== Input for this task ==

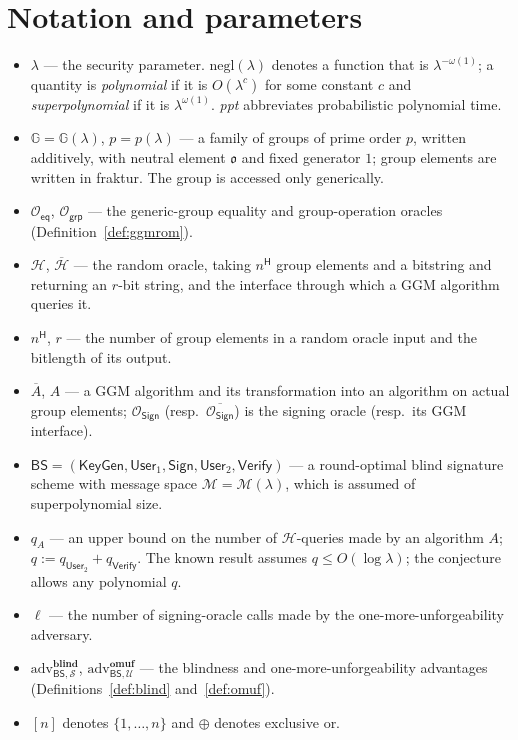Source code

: \documentclass{conjura-conjecture}
\newcommand{\GG}{\mathbb{G}}
\newcommand{\MM}{\mathcal{M}}
\newcommand{\HH}{\mathcal{H}}
\newcommand{\negl}{\mathrm{negl}}
\newcommand{\BS}{\mathsf{BS}}
\newcommand{\KeyGen}{\mathsf{KeyGen}}
\newcommand{\Userone}{\mathsf{User}_1}
\newcommand{\Usertwo}{\mathsf{User}_2}
\newcommand{\Sig}{\mathsf{Sign}}
\newcommand{\Ver}{\mathsf{Verify}}
\newcommand{\Oeq}{\mathcal{O}_{\mathsf{eq}}}
\newcommand{\Ogrp}{\mathcal{O}_{\mathsf{grp}}}
\newcommand{\OSign}{\mathcal{O}_{\mathsf{Sign}}}
\newcommand{\adv}{\mathrm{adv}}
\begin{document}
\section{Notation and parameters}\label{sec:notation}

\begin{itemize}
\item $\lambda$ --- the security parameter. $\negl(\lambda)$ denotes a
  function that is $\lambda^{-\omega(1)}$; a quantity is
  \emph{polynomial} if it is $O(\lambda^{c})$ for some constant $c$ and
  \emph{superpolynomial} if it is $\lambda^{\omega(1)}$. \emph{ppt}
  abbreviates probabilistic polynomial time.
\item $\GG=\GG(\lambda)$, $p=p(\lambda)$ --- a family of groups of prime
  order $p$, written additively, with neutral element $\mathfrak{o}$ and
  fixed generator $\mathfrak{1}$; group elements are written in fraktur.
  The group is accessed only generically.
\item $\Oeq$, $\Ogrp$ --- the generic-group equality and group-operation
  oracles (Definition~\ref{def:ggmrom}).
\item $\HH$, $\overline{\HH}$ --- the random oracle, taking
  $n^{\mathsf{H}}$ group elements and a bitstring and returning an
  $r$-bit string, and the interface through which a GGM algorithm
  queries it.
\item $n^{\mathsf{H}}$, $r$ --- the number of group elements in a random
  oracle input and the bitlength of its output.
\item $\overline{A}$, $A$ --- a GGM algorithm and its transformation
  into an algorithm on actual group elements; $\OSign$ (resp.\
  $\overline{\OSign}$) is the signing oracle (resp.\ its GGM interface).
\item $\BS=(\KeyGen,\Userone,\Sig,\Usertwo,\Ver)$ --- a round-optimal
  blind signature scheme with message space $\MM=\MM(\lambda)$, which is
  assumed of superpolynomial size.
\item $q_{A}$ --- an upper bound on the number of $\HH$-queries made by
  an algorithm $A$; $q:=q_{\Usertwo}+q_{\Ver}$. The known result assumes
  $q\le O(\log\lambda)$; the conjecture allows any polynomial $q$.
\item $\ell$ --- the number of signing-oracle calls made by the
  one-more-unforgeability adversary.
\item $\adv^{\mathbf{blind}}_{\BS,\mathcal{S}}$,
  $\adv^{\mathbf{omuf}}_{\BS,\mathcal{U}}$ --- the blindness and
  one-more-unforgeability advantages
  (Definitions~\ref{def:blind} and~\ref{def:omuf}).
\item $[n]$ denotes $\{1,\dots,n\}$ and $\oplus$ denotes exclusive or.
\end{itemize}
\end{document}
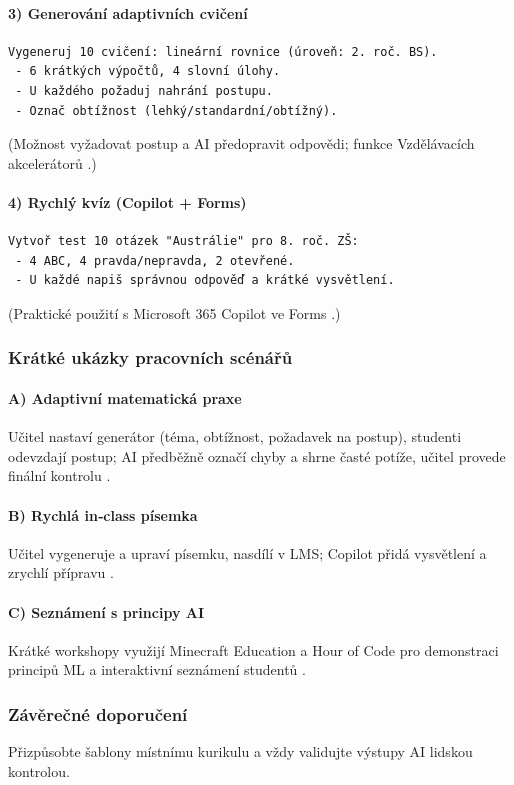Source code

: \paragraph{3) Generování adaptivních cvičení}
\begin{verbatim}
Vygeneruj 10 cvičení: lineární rovnice (úroveň: 2. roč. BS).
 - 6 krátkých výpočtů, 4 slovní úlohy.
 - U každého požaduj nahrání postupu.
 - Označ obtížnost (lehký/standardní/obtížný).
\end{verbatim}
(Možnost vyžadovat postup a AI předopravit odpovědi; funkce Vzdělávacích akcelerátorů \cite{kb_ai_101_tipu_pdf_04e4a115_page_8_1}.)

\paragraph{4) Rychlý kvíz (Copilot + Forms)}
\begin{verbatim}
Vytvoř test 10 otázek "Austrálie" pro 8. roč. ZŠ:
 - 4 ABC, 4 pravda/nepravda, 2 otevřené.
 - U každé napiš správnou odpověď a krátké vysvětlení.
\end{verbatim}
(Praktické použití s Microsoft 365 Copilot ve Forms \cite{kb_ai_101_tipu_pdf_04e4a115_page_36_1}.)

\subsubsection*{Krátké ukázky pracovních scénářů}
\paragraph{A) Adaptivní matematická praxe}
Učitel nastaví generátor (téma, obtížnost, požadavek na postup), studenti odevzdají postup; AI předběžně označí chyby a shrne časté potíže, učitel provede finální kontrolu \cite{kb_ai_101_tipu_pdf_04e4a115_page_8_1}.

\paragraph{B) Rychlá in‑class písemka}
Učitel vygeneruje a upraví písemku, nasdílí v LMS; Copilot přidá vysvětlení a zrychlí přípravu \cite{kb_ai_101_tipu_pdf_04e4a115_page_36_1}.

\paragraph{C) Seznámení s principy AI}
Krátké workshopy využijí Minecraft Education a Hour of Code pro demonstraci principů ML a interaktivní seznámení studentů \cite{kb_ai_101_tipu_pdf_04e4a115_page_15_2}.

\subsubsection*{Závěrečné doporučení}
Přizpůsobte šablony místnímu kurikulu a vždy validujte výstupy AI lidskou kontrolou.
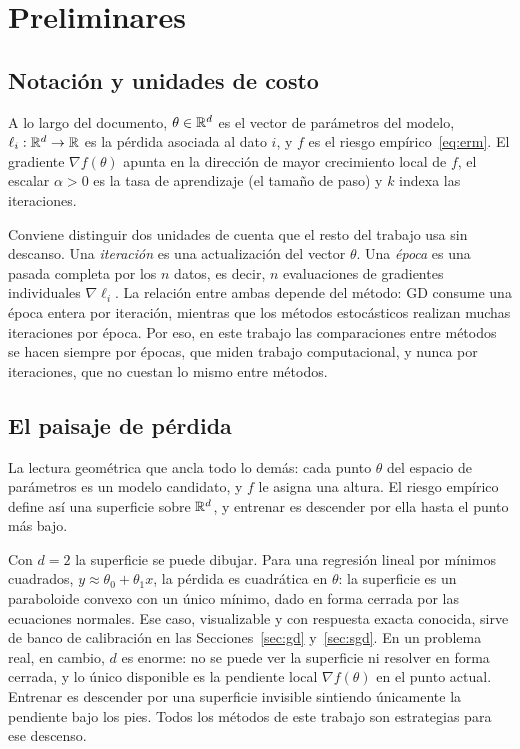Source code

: \section{Preliminares}\label{sec:preliminares}

\subsection{Notación y unidades de costo}

A lo largo del documento, $\theta \in \R^d$ es el vector de parámetros del modelo, $\ell_i : \R^d \to \R$ es la pérdida asociada al dato $i$, y $f$ es el riesgo empírico~\eqref{eq:erm}. El gradiente $\nabla f(\theta)$ apunta en la dirección de mayor crecimiento local de $f$, el escalar $\alpha > 0$ es la tasa de aprendizaje (el tamaño de paso) y $k$ indexa las iteraciones.

Conviene distinguir dos unidades de cuenta que el resto del trabajo usa sin descanso. Una \emph{iteración} es una actualización del vector $\theta$. Una \emph{época} es una pasada completa por los $n$ datos, es decir, $n$ evaluaciones de gradientes individuales $\nabla\ell_i$. La relación entre ambas depende del método: GD consume una época entera por iteración, mientras que los métodos estocásticos realizan muchas iteraciones por época. Por eso, en este trabajo las comparaciones entre métodos se hacen siempre por épocas, que miden trabajo computacional, y nunca por iteraciones, que no cuestan lo mismo entre métodos.

\subsection{El paisaje de pérdida}

La lectura geométrica que ancla todo lo demás: cada punto $\theta$ del espacio de parámetros es un modelo candidato, y $f$ le asigna una altura. El riesgo empírico define así una superficie sobre $\R^d$, y entrenar es descender por ella hasta el punto más bajo.

Con $d = 2$ la superficie se puede dibujar. Para una regresión lineal por mínimos cuadrados, $y \approx \theta_0 + \theta_1 x$, la pérdida es cuadrática en $\theta$: la superficie es un paraboloide convexo con un único mínimo, dado en forma cerrada por las ecuaciones normales. Ese caso, visualizable y con respuesta exacta conocida, sirve de banco de calibración en las Secciones~\ref{sec:gd} y~\ref{sec:sgd}. En un problema real, en cambio, $d$ es enorme: no se puede ver la superficie ni resolver en forma cerrada, y lo único disponible es la pendiente local $\nabla f(\theta)$ en el punto actual. Entrenar es descender por una superficie invisible sintiendo únicamente la pendiente bajo los pies. Todos los métodos de este trabajo son estrategias para ese descenso.
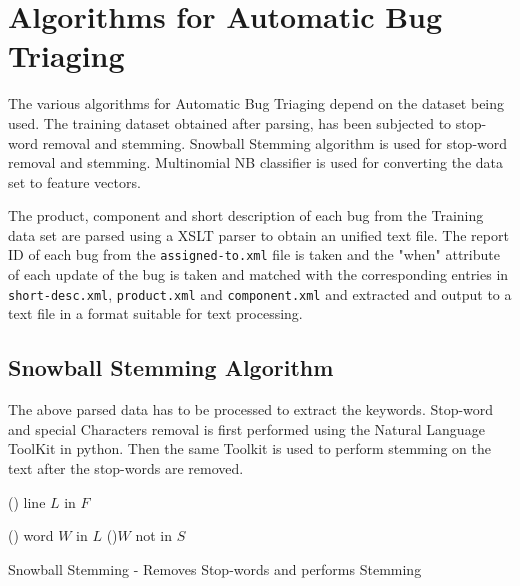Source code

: 
\chapter{Algorithms for Automatic Bug Triaging}
The various algorithms for Automatic Bug Triaging depend on the dataset being used. The training dataset obtained after parsing, has been subjected to stop-word removal and stemming. Snowball Stemming algorithm is used for stop-word removal and stemming. Multinomial NB classifier is used for converting the data set to feature vectors. 

The product, component and short description of each bug from the Training data set are parsed using a XSLT parser to obtain an unified text file. The report ID of each bug from the \texttt{assigned-to.xml} file is taken and the "when" attribute of each update of the bug is taken and matched with the corresponding entries in \texttt{short-desc.xml}, \texttt{product.xml} and \texttt{component.xml} and extracted and output to a text file in a format suitable for text processing.




\section{Snowball Stemming Algorithm}
The above parsed data has to be processed to extract the keywords. Stop-word and special Characters removal is first performed using the Natural Language ToolKit in python. Then the same Toolkit is used to perform stemming on the text after the stop-words are removed. 

\begin{algorithm}[H]
	\DontPrintSemicolon %
	\ForEach(){ line $L$ in $F$} { 
		\ForEach(){ word $W$ in $L$}{
			\If(){$W$ not in  $S$} {
		 \;
	}
		}
	
	}
	\;
	\caption{{\sc Snowball Stemming} - Removes Stop-words and performs Stemming}
	\label{algo:Snowball Stemming}
\end{algorithm}


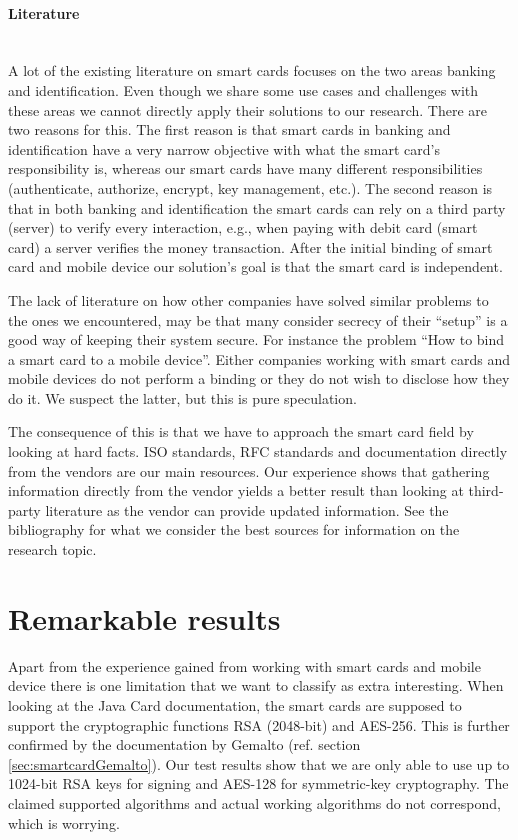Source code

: \paragraph{Literature}\mbox{}\\
A lot of the existing literature on smart cards focuses on the two areas banking and identification. Even though we share some use cases and challenges with these areas we cannot directly apply their solutions to our research. There are two reasons for this. The first reason is that smart cards in banking and identification have a very narrow objective with what the smart card's responsibility is, whereas our smart cards have many different responsibilities (authenticate, authorize, encrypt, key management, etc.). The second reason is that in both banking and identification the smart cards can rely on a third party (server) to verify every interaction, e.g., when paying with debit card (smart card) a server verifies the money transaction. After the initial binding of smart card and mobile device our solution's goal is that the smart card is independent.

The lack of literature on how other companies have solved similar problems to the ones we encountered, may be that many consider secrecy of their ``setup'' is a good way of keeping their system secure. For instance the problem ``How to bind a smart card to a mobile device''. Either companies working with smart cards and mobile devices do not perform a binding or they do not wish to disclose how they do it. We suspect the latter, but this is pure speculation.

The consequence of this is that we have to approach the smart card field by looking at hard facts. ISO standards, RFC standards and documentation directly from the vendors are our main resources. Our experience shows that gathering information directly from the vendor yields a better result than looking at third-party literature as the vendor can provide updated information. See the bibliography for what we consider the best sources for information on the research topic.

\section{Remarkable results}
Apart from the experience gained from working with smart cards and mobile device there is one limitation that we want to classify as extra interesting. When looking at the Java Card documentation, the smart cards are supposed to support the cryptographic functions RSA (2048-bit) and AES-256. This is further confirmed by the documentation by Gemalto (ref. section \ref{sec:smartcardGemalto}). Our test results show that we are only able to use up to 1024-bit RSA keys for signing and AES-128 for symmetric-key cryptography. The claimed supported algorithms and actual working algorithms do not correspond, which is worrying.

===

- Work order: The required answer is the count of lines in the listing that contain the word "label", with no other text.

- Solution for this problem: 3